The present invention generally relates to information technology, and, more particularly, to monitoring data.
In a monitoring system, events are generated when there is a state change (for example, the router's interface goes down) or an application of critical data crosses the predefined threshold (for example, central processing unit (CPU) utilization goes above 90 percent or a transaction response time increases). Besides events, data samples are also recorded in a normal state for offline analysis (for example, transaction response time, CPU utilization, etc.). A large volume of time-stamped event and data streams can flow from hundreds of sensors in a system.
As such, challenges exist in the extraction and visualization of the important characteristics of the data due to volume, large dimensionality of the data, and inherent relationships between various elements. The user can define semantics with the data based on the context in which it is collected, and it would be advantageous to visualize the data using this context information. The visualization should, advantageously, be multi-resolution so that one is able to get a high level understanding when the context is coarse and low level details when the context is fine-grained.
However, existing approaches do not enable multi-resolution visualization of monitoring data using context information. Some existing approaches, for example only visualize the historical data of selected parameters in graphical forms and the aggregation of plots that help a physician to view the parameters on the same dashboard. This is ineffective for system monitoring data with thousands of sources in a large enterprise system, as it will create thousands of plots, which is intractable. Other existing approaches do not include multi-resolution visualization in the context of system hierarchy.
Principles of the present invention provide techniques for visualizing monitoring data. An exemplary method (which may be computer-implemented) for visualizing monitoring data, according to one aspect of the invention, can include steps of generating at least one context from the monitoring data based on a user-provided schema definition, mapping the data from a high dimensional space to a lower dimensional subspace using a topology preserving mapping, organizing the mapped data into a three-dimensional space to allow dynamic selection of a context resolution level across a hierarchy of the at least one context, using the mapped data to identify at least one trend in the data, wherein identifying the at least one trend comprises observing one or more changes over time in one or more activation patterns for each of the at least one context, and visualizing the at least one quantified trend in the data.

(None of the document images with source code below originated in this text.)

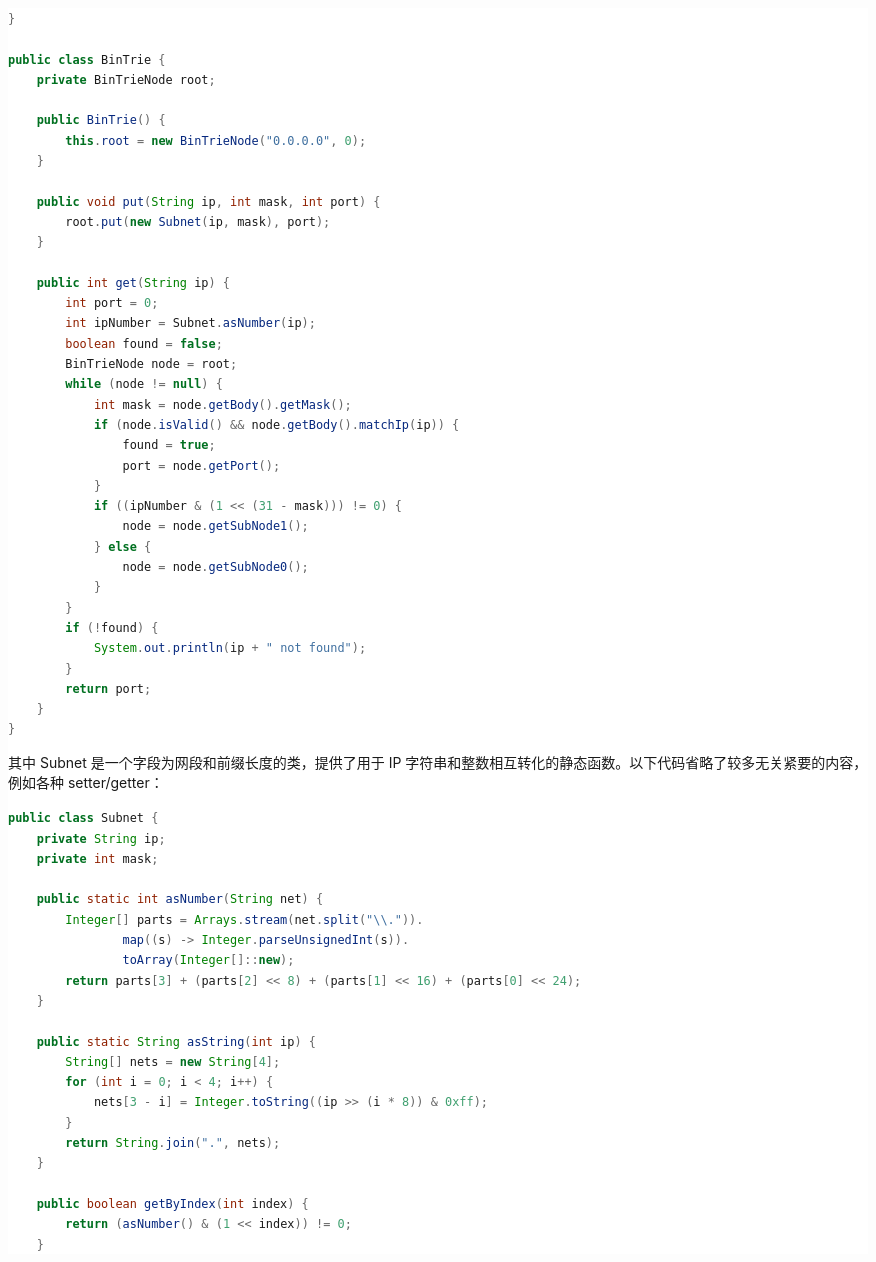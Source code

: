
 ```java
}

public class BinTrie {
    private BinTrieNode root;

    public BinTrie() {
        this.root = new BinTrieNode("0.0.0.0", 0);
    }

    public void put(String ip, int mask, int port) {
        root.put(new Subnet(ip, mask), port);
    }

    public int get(String ip) {
        int port = 0;
        int ipNumber = Subnet.asNumber(ip);
        boolean found = false;
        BinTrieNode node = root;
        while (node != null) {
            int mask = node.getBody().getMask();
            if (node.isValid() && node.getBody().matchIp(ip)) {
                found = true;
                port = node.getPort();
            }
            if ((ipNumber & (1 << (31 - mask))) != 0) {
                node = node.getSubNode1();
            } else {
                node = node.getSubNode0();
            }
        }
        if (!found) {
            System.out.println(ip + " not found");
        }
        return port;
    }
}
```

其中 Subnet 是一个字段为网段和前缀长度的类，提供了用于 IP 字符串和整数相互转化的静态函数。以下代码省略了较多无关紧要的内容，例如各种 setter/getter：

```java
public class Subnet {
    private String ip;
    private int mask;

    public static int asNumber(String net) {
        Integer[] parts = Arrays.stream(net.split("\\.")).
                map((s) -> Integer.parseUnsignedInt(s)).
                toArray(Integer[]::new);
        return parts[3] + (parts[2] << 8) + (parts[1] << 16) + (parts[0] << 24);
    }

    public static String asString(int ip) {
        String[] nets = new String[4];
        for (int i = 0; i < 4; i++) {
            nets[3 - i] = Integer.toString((ip >> (i * 8)) & 0xff);
        }
        return String.join(".", nets);
    }

    public boolean getByIndex(int index) {
        return (asNumber() & (1 << index)) != 0;
    }

```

At least one embodiment of the invention can be implemented in the form of a computer product including a computer usable medium with computer usable program code for performing the method steps indicated. Furthermore, at least one embodiment of the invention can be implemented in the form of a system including a memory and at least one processor that is coupled to the memory and operative to perform exemplary method steps.
These and other objects, features and advantages of the present invention will become apparent from the following detailed description of illustrative embodiments thereof, which is to be read in connection with the accompanying drawings.
Principles of the present invention include visualization and analysis of system monitoring data using multi-resolution context information. As described herein, one or more embodiments of the invention use topology preserving mapping for monitoring data, as well as visualizing monitoring data in multiple resolutions using context information.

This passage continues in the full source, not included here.